# Supplied data
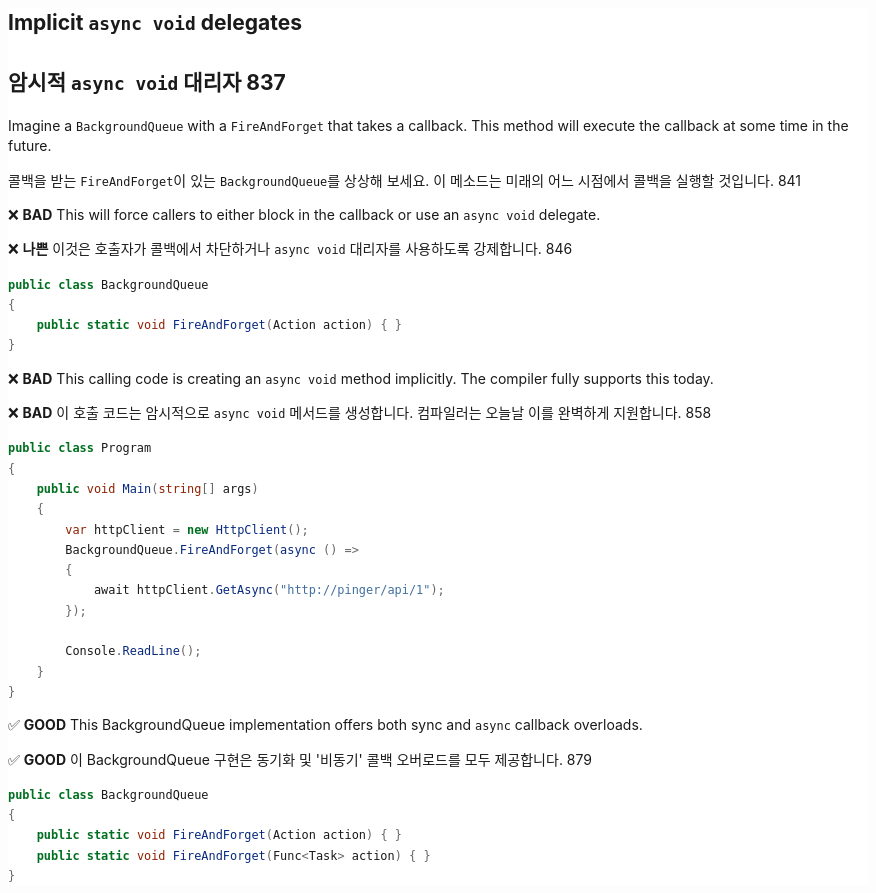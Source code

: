 ## Implicit `async void` delegates
 ## 암시적 `async void` 대리자 837


Imagine a `BackgroundQueue` with a `FireAndForget` that takes a callback. This method will execute the callback at some time in the future.
 
 콜백을 받는 `FireAndForget`이 있는 `BackgroundQueue`를 상상해 보세요. 이 메소드는 미래의 어느 시점에서 콜백을 실행할 것입니다. 841


❌ **BAD** This will force callers to either block in the callback or use an `async void` delegate.
 
 ❌ **나쁜** 이것은 호출자가 콜백에서 차단하거나 `async void` 대리자를 사용하도록 강제합니다. 846


```C#
public class BackgroundQueue
{
    public static void FireAndForget(Action action) { }
}
```

❌ **BAD** This calling code is creating an `async void` method implicitly. The compiler fully supports this today.
 
 ❌ **BAD** 이 호출 코드는 암시적으로 `async void` 메서드를 생성합니다. 컴파일러는 오늘날 이를 완벽하게 지원합니다. 858


```C#
public class Program
{
    public void Main(string[] args)
    {
        var httpClient = new HttpClient();
        BackgroundQueue.FireAndForget(async () =>
        {
            await httpClient.GetAsync("http://pinger/api/1");
        });
        
        Console.ReadLine();
    }
}
```

:white_check_mark: **GOOD** This BackgroundQueue implementation offers both sync and `async` callback overloads.
 
 :white_check_mark: **GOOD** 이 BackgroundQueue 구현은 동기화 및 '비동기' 콜백 오버로드를 모두 제공합니다. 879


```C#
public class BackgroundQueue
{
    public static void FireAndForget(Action action) { }
    public static void FireAndForget(Func<Task> action) { }
}
```
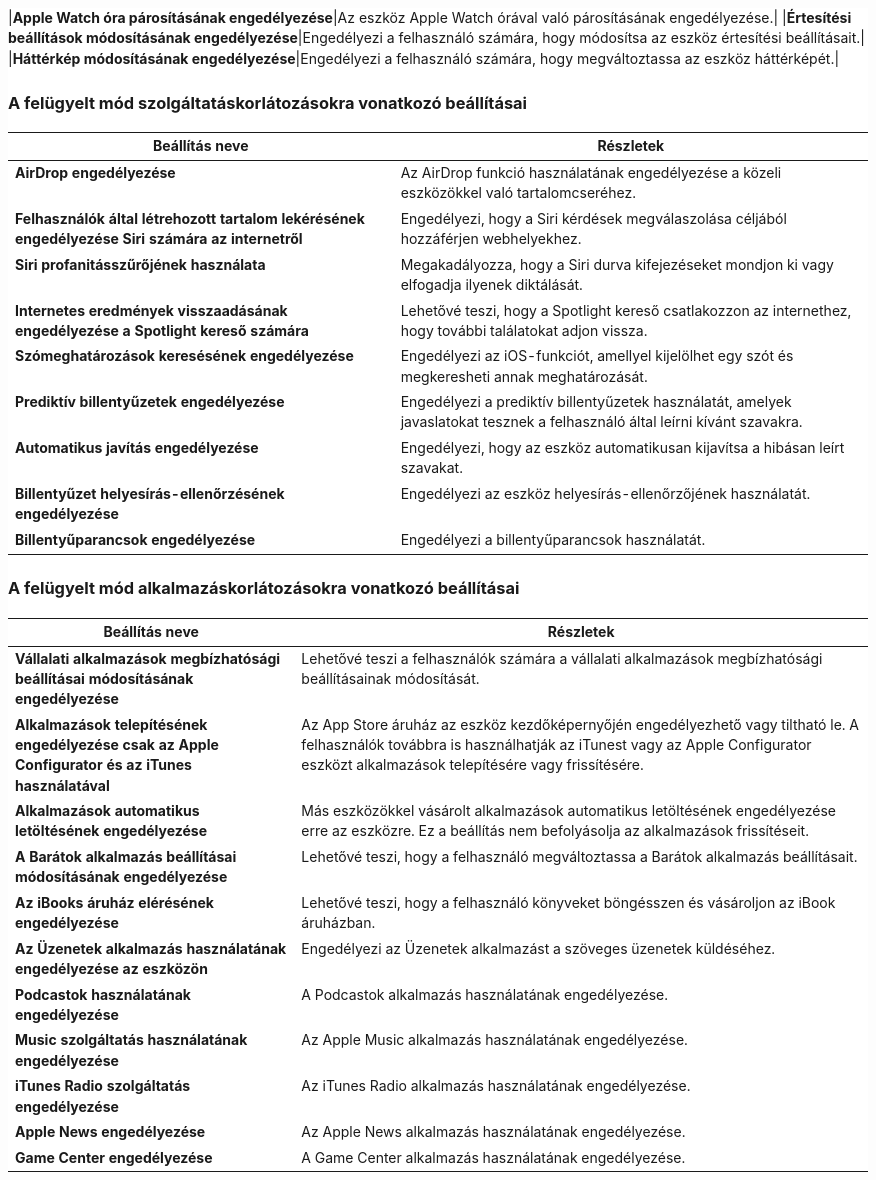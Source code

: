 |**Apple Watch óra párosításának engedélyezése**|Az eszköz Apple Watch órával való párosításának engedélyezése.|
|**Értesítési beállítások módosításának engedélyezése**|Engedélyezi a felhasználó számára, hogy módosítsa az eszköz értesítési beállításait.|
|**Háttérkép módosításának engedélyezése**|Engedélyezi a felhasználó számára, hogy megváltoztassa az eszköz háttérképét.|

### A felügyelt mód szolgáltatáskorlátozásokra vonatkozó beállításai

|Beállítás neve|Részletek|
|----------------|--------------------|
|**AirDrop engedélyezése**|Az AirDrop funkció használatának engedélyezése a közeli eszközökkel való tartalomcseréhez.|
|**Felhasználók által létrehozott tartalom lekérésének engedélyezése Siri számára az internetről**|Engedélyezi, hogy a Siri kérdések megválaszolása céljából hozzáférjen webhelyekhez.|
|**Siri profanitásszűrőjének használata**|Megakadályozza, hogy a Siri durva kifejezéseket mondjon ki vagy elfogadja ilyenek diktálását.|
|**Internetes eredmények visszaadásának engedélyezése a Spotlight kereső számára**|Lehetővé teszi, hogy a Spotlight kereső csatlakozzon az internethez, hogy további találatokat adjon vissza.|
|**Szómeghatározások keresésének engedélyezése**|Engedélyezi az iOS-funkciót, amellyel kijelölhet egy szót és megkeresheti annak meghatározását.|
|**Prediktív billentyűzetek engedélyezése**|Engedélyezi a prediktív billentyűzetek használatát, amelyek javaslatokat tesznek a felhasználó által leírni kívánt szavakra.|
|**Automatikus javítás engedélyezése**|Engedélyezi, hogy az eszköz automatikusan kijavítsa a hibásan leírt szavakat.|
|**Billentyűzet helyesírás-ellenőrzésének engedélyezése**|Engedélyezi az eszköz helyesírás-ellenőrzőjének használatát.|
|**Billentyűparancsok engedélyezése**|Engedélyezi a billentyűparancsok használatát.|

### A felügyelt mód alkalmazáskorlátozásokra vonatkozó beállításai

|Beállítás neve|Részletek|
|----------------|--------------------|
|**Vállalati alkalmazások megbízhatósági beállításai módosításának engedélyezése**|Lehetővé teszi a felhasználók számára a vállalati alkalmazások megbízhatósági beállításainak módosítását.|
|**Alkalmazások telepítésének engedélyezése csak az Apple Configurator és az iTunes használatával**|Az App Store áruház az eszköz kezdőképernyőjén engedélyezhető vagy tiltható le. A felhasználók továbbra is használhatják az iTunest vagy az Apple Configurator eszközt alkalmazások telepítésére vagy frissítésére.|
|**Alkalmazások automatikus letöltésének engedélyezése**|Más eszközökkel vásárolt alkalmazások automatikus letöltésének engedélyezése erre az eszközre. Ez a beállítás nem befolyásolja az alkalmazások frissítéseit.|
|**A Barátok alkalmazás beállításai módosításának engedélyezése**|Lehetővé teszi, hogy a felhasználó megváltoztassa a Barátok alkalmazás beállításait.|
|**Az iBooks áruház elérésének engedélyezése**|Lehetővé teszi, hogy a felhasználó könyveket böngésszen és vásároljon az iBook áruházban.|
|**Az Üzenetek alkalmazás használatának engedélyezése az eszközön**|Engedélyezi az Üzenetek alkalmazást a szöveges üzenetek küldéséhez.|
|**Podcastok használatának engedélyezése**|A Podcastok alkalmazás használatának engedélyezése.|
|**Music szolgáltatás használatának engedélyezése**|Az Apple Music alkalmazás használatának engedélyezése.|
|**iTunes Radio szolgáltatás engedélyezése**|Az iTunes Radio alkalmazás használatának engedélyezése.|
|**Apple News engedélyezése**|Az Apple News alkalmazás használatának engedélyezése.|
|**Game Center engedélyezése**|A Game Center alkalmazás használatának engedélyezése.|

# Task details
Each record above needs to be transcribed word for word, with its pictures omitted.

# Reply
Source code

: ## Implicit `async void` delegates
 ## 암시적 `async void` 대리자 837


Imagine a `BackgroundQueue` with a `FireAndForget` that takes a callback. This method will execute the callback at some time in the future.
 
 콜백을 받는 `FireAndForget`이 있는 `BackgroundQueue`를 상상해 보세요. 이 메소드는 미래의 어느 시점에서 콜백을 실행할 것입니다. 841


❌ **BAD** This will force callers to either block in the callback or use an `async void` delegate.
 
 ❌ **나쁜** 이것은 호출자가 콜백에서 차단하거나 `async void` 대리자를 사용하도록 강제합니다. 846


```C#
public class BackgroundQueue
{
    public static void FireAndForget(Action action) { }
}
```

❌ **BAD** This calling code is creating an `async void` method implicitly. The compiler fully supports this today.
 
 ❌ **BAD** 이 호출 코드는 암시적으로 `async void` 메서드를 생성합니다. 컴파일러는 오늘날 이를 완벽하게 지원합니다. 858


```C#
public class Program
{
    public void Main(string[] args)
    {
        var httpClient = new HttpClient();
        BackgroundQueue.FireAndForget(async () =>
        {
            await httpClient.GetAsync("http://pinger/api/1");
        });
        
        Console.ReadLine();
    }
}
```

:white_check_mark: **GOOD** This BackgroundQueue implementation offers both sync and `async` callback overloads.
 
 :white_check_mark: **GOOD** 이 BackgroundQueue 구현은 동기화 및 '비동기' 콜백 오버로드를 모두 제공합니다. 879


```C#
public class BackgroundQueue
{
    public static void FireAndForget(Action action) { }
    public static void FireAndForget(Func<Task> action) { }
}
```
Source code

: |**Apple Watch óra párosításának engedélyezése**|Az eszköz Apple Watch órával való párosításának engedélyezése.|
|**Értesítési beállítások módosításának engedélyezése**|Engedélyezi a felhasználó számára, hogy módosítsa az eszköz értesítési beállításait.|
|**Háttérkép módosításának engedélyezése**|Engedélyezi a felhasználó számára, hogy megváltoztassa az eszköz háttérképét.|

### A felügyelt mód szolgáltatáskorlátozásokra vonatkozó beállításai

|Beállítás neve|Részletek|
|----------------|--------------------|
|**AirDrop engedélyezése**|Az AirDrop funkció használatának engedélyezése a közeli eszközökkel való tartalomcseréhez.|
|**Felhasználók által létrehozott tartalom lekérésének engedélyezése Siri számára az internetről**|Engedélyezi, hogy a Siri kérdések megválaszolása céljából hozzáférjen webhelyekhez.|
|**Siri profanitásszűrőjének használata**|Megakadályozza, hogy a Siri durva kifejezéseket mondjon ki vagy elfogadja ilyenek diktálását.|
|**Internetes eredmények visszaadásának engedélyezése a Spotlight kereső számára**|Lehetővé teszi, hogy a Spotlight kereső csatlakozzon az internethez, hogy további találatokat adjon vissza.|
|**Szómeghatározások keresésének engedélyezése**|Engedélyezi az iOS-funkciót, amellyel kijelölhet egy szót és megkeresheti annak meghatározását.|
|**Prediktív billentyűzetek engedélyezése**|Engedélyezi a prediktív billentyűzetek használatát, amelyek javaslatokat tesznek a felhasználó által leírni kívánt szavakra.|
|**Automatikus javítás engedélyezése**|Engedélyezi, hogy az eszköz automatikusan kijavítsa a hibásan leírt szavakat.|
|**Billentyűzet helyesírás-ellenőrzésének engedélyezése**|Engedélyezi az eszköz helyesírás-ellenőrzőjének használatát.|
|**Billentyűparancsok engedélyezése**|Engedélyezi a billentyűparancsok használatát.|

### A felügyelt mód alkalmazáskorlátozásokra vonatkozó beállításai

|Beállítás neve|Részletek|
|----------------|--------------------|
|**Vállalati alkalmazások megbízhatósági beállításai módosításának engedélyezése**|Lehetővé teszi a felhasználók számára a vállalati alkalmazások megbízhatósági beállításainak módosítását.|
|**Alkalmazások telepítésének engedélyezése csak az Apple Configurator és az iTunes használatával**|Az App Store áruház az eszköz kezdőképernyőjén engedélyezhető vagy tiltható le. A felhasználók továbbra is használhatják az iTunest vagy az Apple Configurator eszközt alkalmazások telepítésére vagy frissítésére.|
|**Alkalmazások automatikus letöltésének engedélyezése**|Más eszközökkel vásárolt alkalmazások automatikus letöltésének engedélyezése erre az eszközre. Ez a beállítás nem befolyásolja az alkalmazások frissítéseit.|
|**A Barátok alkalmazás beállításai módosításának engedélyezése**|Lehetővé teszi, hogy a felhasználó megváltoztassa a Barátok alkalmazás beállításait.|
|**Az iBooks áruház elérésének engedélyezése**|Lehetővé teszi, hogy a felhasználó könyveket böngésszen és vásároljon az iBook áruházban.|
|**Az Üzenetek alkalmazás használatának engedélyezése az eszközön**|Engedélyezi az Üzenetek alkalmazást a szöveges üzenetek küldéséhez.|
|**Podcastok használatának engedélyezése**|A Podcastok alkalmazás használatának engedélyezése.|
|**Music szolgáltatás használatának engedélyezése**|Az Apple Music alkalmazás használatának engedélyezése.|
|**iTunes Radio szolgáltatás engedélyezése**|Az iTunes Radio alkalmazás használatának engedélyezése.|
|**Apple News engedélyezése**|Az Apple News alkalmazás használatának engedélyezése.|
|**Game Center engedélyezése**|A Game Center alkalmazás használatának engedélyezése.|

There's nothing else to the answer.